'Little Foot' Hominid Skeleton Older Than We Thought; Walked Earth 3 Million Years Ago

Researchers have shown that an almost-complete Australopithecus skeleton named "Little Foot" is about three million years old.

Scientists have been finding bits and pieces of the hominid Australopithecus in the Sterkfontein caves of Gauteng, South Africa for years, a University of the Witwatersrand news release reported.

In 1997 Ron Clarke, Stephen Motsumi and Nkwane Molefe of the University of the Witwatersrand found a nearly-complete skeleton in the calcified sediment of the ancient caves. The team carefully excavated the skeleton from the cave walls. This is the first time researchers have made such a successful discovery in calcified deposits.

The skeleton had endured a great amount of damage and displacement over the millions of years due to "partial collapse into a lower cavity," the news release reported. Calcareous flowstone had also filled in the voids that formed around the displaced bones.

Some researchers dated the flowstone and claimed it showed the age of the skeleton, but the team believes the hominid died long before the flowstone encompassed its body.

"A French team of specialists in the study of limestone caves, Laurent Bruxelles, Richard Maire and Richard Ortega, together with Clarke and Dominic Stratford of Wits University, have now shown that the dated flowstones filled voids formed by ancient erosion and collapse and that the skeleton is therefore older, probably considerably older, than the dated flowstones," the news release reported.

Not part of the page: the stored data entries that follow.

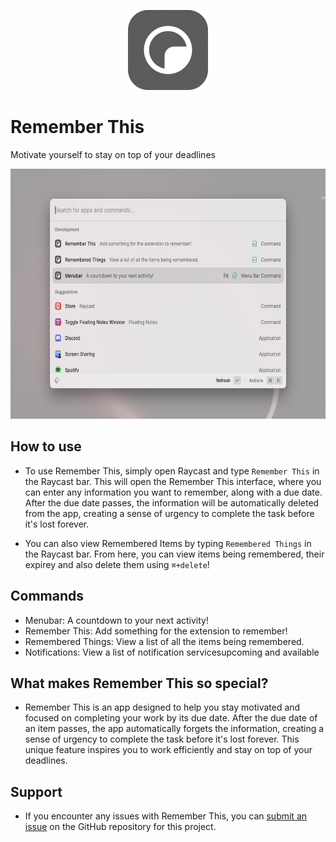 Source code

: <p align="center">
    <img src="assets/command_icon.png" alt="Remember This" width="128" height="128">
<h1>Remember This </h1>


Motivate yourself to stay on top of your deadlines

 <img src="metadata/remember-this-1.png" alt="Remember This Commands" width="600" height="400">

## How to use

- To use Remember This, simply open Raycast and type `Remember This` in the Raycast bar. This will open the Remember This interface, where you can enter any information you want to remember, along with a due date. After the due date passes, the information will be automatically deleted from the app, creating a sense of urgency to complete the task before it's lost forever.

- You can also view Remembered Items by typing `Remembered Things` in the Raycast bar. From here, you can view items being remembered, their expirey and also delete them using `⌘+delete`!

## Commands

- Menubar: A countdown to your next activity!
- Remember This: Add something for the extension to remember!
- Remembered Things: View a list of all the items being remembered.
- Notifications: View a list of notification servicesupcoming and available

## What makes Remember This so special?

- Remember This is an app designed to help you stay motivated and focused on completing your work by its due date. After the due date of an item passes, the app automatically forgets the information, creating a sense of urgency to complete the task before it's lost forever. This unique feature inspires you to work efficiently and stay on top of your deadlines.

## Support

- If you encounter any issues with Remember This, you can [submit an issue](https://github.com/raycast/extensions/issues/new?assignees=&labels=extension,bug&projects=&template=extension_bug_report.yml&title=[Remember%20This]) on the GitHub repository for this project.

</p>
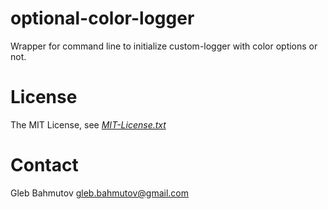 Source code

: optional-color-logger
=====================

Wrapper for command line to initialize custom-logger with color options or not.

License
=======

The MIT License, see [*MIT-License.txt*](optional-color-logger/blob/master/MIT-License.txt "MIT-License.txt")

Contact
=======

Gleb Bahmutov <gleb.bahmutov@gmail.com> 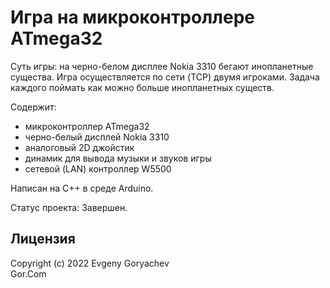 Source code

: # Игра на микроконтроллере ATmega32

Суть игры: на черно-белом дисплее Nokia 3310 бегают инопланетные существа. Игра осуществляется по сети (TCP) двумя игроками. Задача каждого поймать как можно больше инопланетных существ.


Содержит:
- микроконтроллер ATmega32
- черно-белый дисплей Nokia 3310
- аналоговый 2D джойстик 
- динамик для вывода музыки и звуков игры
- сетевой (LAN) контроллер W5500


Написан на C++ в среде Arduino.

Статус проекта: Завершен.


## Лицензия
Copyright (c) 2022 Evgeny Goryachev  
Gor.Com  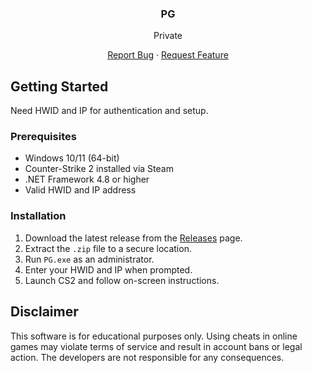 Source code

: <a id="readme-top"></a>
<h3 align="center">PG</h3>
<p align="center">
   Private
</p>
<p align="center">
    <a href="https://github.com/lilpatter/osi/issues/new?labels=bug&template=bug-report---.md">Report Bug</a>
    ·
    <a href="https://github.com/lilpatter/osi/issues/new?labels=enhancement&template=feature-request---.md">Request Feature</a>
</p>
</div>

<!-- GETTING STARTED -->
## Getting Started
Need HWID and IP for authentication and setup.

### Prerequisites
- Windows 10/11 (64-bit)
- Counter-Strike 2 installed via Steam
- .NET Framework 4.8 or higher
- Valid HWID and IP address

### Installation
1. Download the latest release from the [Releases](https://github.com/lilpatter/osi/releases) page.
2. Extract the `.zip` file to a secure location.
3. Run `PG.exe` as an administrator.
4. Enter your HWID and IP when prompted.
5. Launch CS2 and follow on-screen instructions.

## Disclaimer
This software is for educational purposes only. Using cheats in online games may violate terms of service and result in account bans or legal action. The developers are not responsible for any consequences.
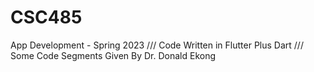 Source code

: # CSC485
App Development - Spring 2023 ///
Code Written in Flutter Plus Dart ///
Some Code Segments Given By Dr. Donald Ekong
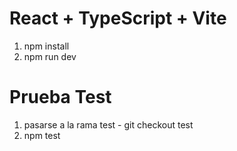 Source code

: # React + TypeScript + Vite

1. npm install
2. npm run dev


# Prueba Test

1. pasarse a la rama test - git checkout test
2. npm test
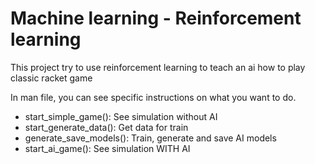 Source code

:# Machine learning - Reinforcement learning
This project try to use reinforcement learning to 
teach an ai how to play classic racket game

In man file, you can see specific instructions 
on what you want to do.
- start_simple_game(): See simulation without AI
- start_generate_data(): Get data for train
- generate_save_models(): Train, generate and save AI models 
- start_ai_game(): See simulation WITH AI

The finding disputes the previously-believed idea that Little Foot is only 2.2 years old and rather walked the Earth about three million years ago.

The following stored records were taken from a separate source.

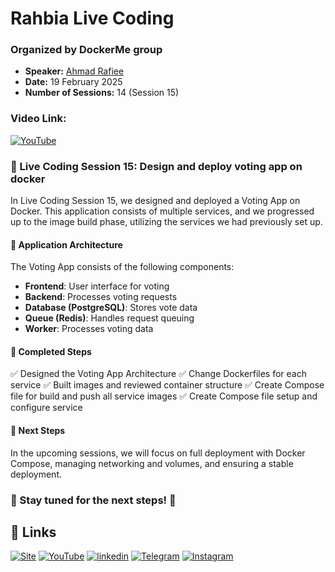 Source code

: 
# Rahbia Live Coding
### Organized by DockerMe group
  - **Speaker:** [Ahmad Rafiee](https://www.linkedin.com/in/ahmad-rafiee)
  - **Date:** 19 February 2025
  - **Number of Sessions:** 14 (Session 15)

### Video Link:
[![YouTube](http://i.ytimg.com/vi/3CY96uLSwJU/hqdefault.jpg)](https://www.youtube.com/live/3CY96uLSwJU)

### 🔴 Live Coding Session 15: Design and deploy voting app on docker

In Live Coding Session 15, we designed and deployed a Voting App on Docker. This application consists of multiple services, and we progressed up to the image build phase, utilizing the services we had previously set up.

#### 📌 Application Architecture
The Voting App consists of the following components:

  - **Frontend**: User interface for voting
  - **Backend**: Processes voting requests
  - **Database (PostgreSQL)**: Stores vote data
  - **Queue (Redis)**: Handles request queuing
  - **Worker**: Processes voting data

#### 🚀 Completed Steps
✅ Designed the Voting App Architecture
✅ Change Dockerfiles for each service
✅ Built images and reviewed container structure
✅ Create Compose file for build and push all service images
✅ Create Compose file setup and configure service

#### 📌 Next Steps
In the upcoming sessions, we will focus on full deployment with Docker Compose, managing networking and volumes, and ensuring a stable deployment.

### 📢 Stay tuned for the next steps! 🚀


## 🔗 Links
[![Site](https://img.shields.io/badge/Dockerme.ir-0A66C2?style=for-the-badge&logo=docker&logoColor=white)](https://dockerme.ir/)
[![YouTube](https://img.shields.io/badge/youtube-FF0000?style=for-the-badge&logo=youtube&logoColor=white)](https://youtube.com/@dockerme)
[![linkedin](https://img.shields.io/badge/linkedin-0A66C2?style=for-the-badge&logo=linkedin&logoColor=white)](https://www.linkedin.com/in/ahmad-rafiee/)
[![Telegram](https://img.shields.io/badge/telegram-0A66C2?style=for-the-badge&logo=telegram&logoColor=white)](https://t.me/dockerme)
[![Instagram](https://img.shields.io/badge/instagram-FF0000?style=for-the-badge&logo=instagram&logoColor=white)](https://instagram.com/dockerme)
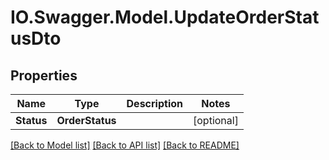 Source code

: # IO.Swagger.Model.UpdateOrderStatusDto
## Properties

Name | Type | Description | Notes
------------ | ------------- | ------------- | -------------
**Status** | **OrderStatus** |  | [optional] 

[[Back to Model list]](../README.md#documentation-for-models) [[Back to API list]](../README.md#documentation-for-api-endpoints) [[Back to README]](../README.md)

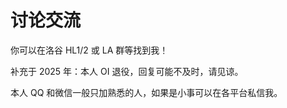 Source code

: # 讨论交流

你可以在洛谷 HL1/2 或 LA 群等找到我！

补充于 2025 年：本人 OI 退役，回复可能不及时，请见谅。

本人 QQ 和微信一般只加熟悉的人，如果是小事可以在各平台私信我。
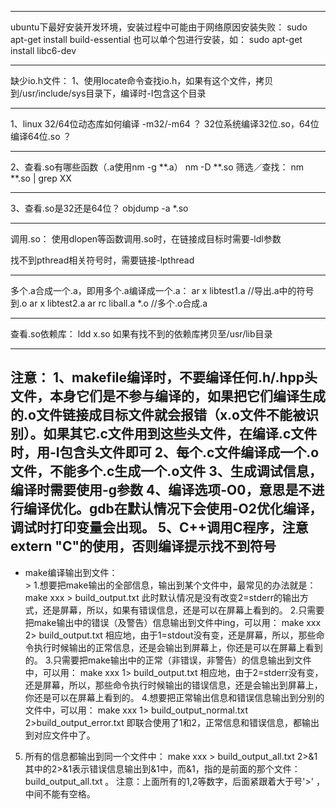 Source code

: ******************************************************************************
ubuntu下最好安装开发环境，安装过程中可能由于网络原因安装失败：
sudo apt-get install  build-essential
也可以单个包进行安装，如：
sudo apt-get install libc6-dev 
******************************************************************************
缺少io.h文件：
1、使用locate命令查找io.h，如果有这个文件，拷贝到/usr/include/sys目录下，编译时-I包含这个目录 
******************************************************************************
1、linux 32/64位动态库如何编译
-m32/-m64 ？
32位系统编译32位.so，64位编译64位.so ？
******************************************************************************
2、查看.so有哪些函数（.a使用nm -g **.a）
nm -D **.so
筛选／查找： nm **.so | grep XX
******************************************************************************
3、查看.so是32还是64位？
objdump -a *.so
******************************************************************************
调用.so：
使用dlopen等函数调用.so时，在链接成目标时需要-ldl参数

找不到pthread相关符号时，需要链接-lpthread
******************************************************************************
多个.a合成一个.a，即用多个.a编译成一个.a：
ar x libtest1.a		//导出.a中的符号到.o
ar x libtest2.a
ar rc liball.a *.o  //多个.o合成.a
******************************************************************************
查看.so依赖库：
ldd x.so
如果有找不到的依赖库拷贝至/usr/lib目录
******************************************************************************

注意：
1、makefile编译时，不要编译任何.h/.hpp头文件，本身它们是不参与编译的，如果把它们编译生成的.o文件链接成目标文件就会报错（x.o文件不能被识别）。如果其它.c文件用到这些头文件，在编译.c文件时，用-I包含头文件即可
2、每个.c文件编译成一个.o文件，不能多个.c生成一个.o文件
3、生成调试信息，编译时需要使用-g参数
4、编译选项-O0，意思是不进行编译优化。gdb在默认情况下会使用-O2优化编译，调试时打印变量会出现<optimized out>。
5、C++调用C程序，注意extern "C"的使用，否则编译提示找不到符号
---

* make编译输出到文件：<br />>
1.想要把make输出的全部信息，输出到某个文件中，最常见的办法就是：
make xxx > build_output.txt
此时默认情况是没有改变2=stderr的输出方式，还是屏幕，所以，如果有错误信息，还是可以在屏幕上看到的。
2.只需要把make输出中的错误（及警告）信息输出到文件中ing，可以用：
make xxx 2> build_output.txt
相应地，由于1=stdout没有变，还是屏幕，所以，那些命令执行时候输出的正常信息，还是会输出到屏幕上，你还是可以在屏幕上看到的。
3.只需要把make输出中的正常（非错误，非警告）的信息输出到文件中，可以用：
make xxx 1> build_output.txt
相应地，由于2=stderr没有变，还是屏幕，所以，那些命令执行时候输出的错误信息，还是会输出到屏幕上，你还是可以在屏幕上看到的。
4.想要把正常输出信息和错误信息输出到分别的文件中，可以用：
make xxx 1> build_output_normal.txt 2>build_output_error.txt
即联合使用了1和2，正常信息和错误信息，都输出到对应文件中了。
5. 所有的信息都输出到同一个文件中：
make xxx > build_output_all.txt 2>&1
其中的2>&1表示错误信息输出到&1中，而&1，指的是前面的那个文件：build_output_all.txt 。
注意：上面所有的1,2等数字，后面紧跟着大于号'>' ，中间不能有空格。
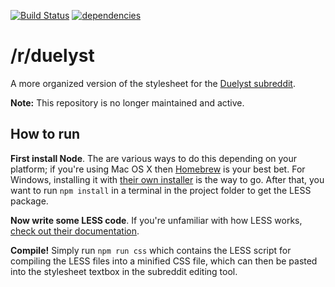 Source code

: [![Build Status](https://travis-ci.org/andolf/r-duelyst.svg?branch=master)](https://travis-ci.org/andolf/r-duelyst) [![dependencies](https://david-dm.org/andolf/r-duelyst/dev-status.svg)](https://david-dm.org/andolf/r-duelyst?type=dev)

# /r/duelyst

A more organized version of the stylesheet for the [Duelyst subreddit](http://reddit.com/r/duelyst/).

**Note:** This repository is no longer maintained and active.

## How to run

**First install Node**. The are various ways to do this depending on your platform; if you're using Mac OS X then [Homebrew](http://brew.sh) is your best bet. For Windows, installing it with [their own installer](https://nodejs.org/en/download/) is the way to go.
After that, you want to run `npm install` in a terminal in the project folder to get the LESS package.

**Now write some LESS code**. If you're unfamiliar with how LESS works, [check out their documentation](http://lesscss.org/).

**Compile!** Simply run `npm run css` which contains the LESS script for compiling the LESS files into a minified CSS file, which can then be pasted into the stylesheet textbox in the subreddit editing tool.

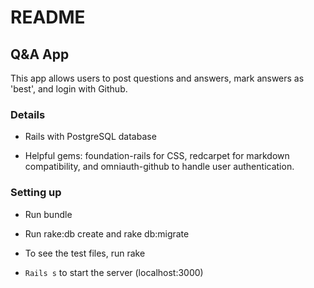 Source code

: # README

## Q&A App

This app allows users to post questions and answers, mark answers as 'best', and login with Github.

### Details

* Rails with PostgreSQL database

* Helpful gems: foundation-rails for CSS, redcarpet for markdown compatibility, and omniauth-github to handle user authentication.

### Setting up

* Run bundle

* Run rake:db create and rake db:migrate

* To see the test files, run rake

* `Rails s` to start the server (localhost:3000)
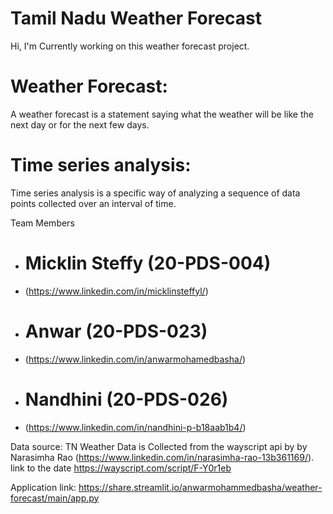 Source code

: # Tamil Nadu Weather Forecast

Hi, I'm Currently working on this weather forecast project.  

# Weather Forecast:
 A weather forecast is a statement saying what the weather will be like the next day or for the next few days.
# Time series analysis: 
 Time series analysis is a specific way of analyzing a sequence of data points collected over an interval of time.

Team Members
 - # Micklin Steffy (20-PDS-004) 
  -   (https://www.linkedin.com/in/micklinsteffyl/)
 - # Anwar (20-PDS-023)
  -   (https://www.linkedin.com/in/anwarmohamedbasha/)
 - # Nandhini (20-PDS-026)
  -   (https://www.linkedin.com/in/nandhini-p-b18aab1b4/)

Data source: 
 TN Weather Data is Collected from the wayscript api by by Narasimha Rao (https://www.linkedin.com/in/narasimha-rao-13b361169/).
 link to the date https://wayscript.com/script/F-Y0r1eb

Application link: https://share.streamlit.io/anwarmohammedbasha/weather-forecast/main/app.py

"The history of Little Foot is very different. Perhaps while being pursued by a predator, this individual fell more than twenty meters into a hole and died. The body then rolled down a scree slope where it landed with one arm stretched over the head and the other at its side. Through time, the body was buried under more than ten meters of sediments and rocks," an INRAP news release reported.

The species Australopithecus Prometheus was named by Professor Raymond Dart back in 1948, the Wits University news release reported.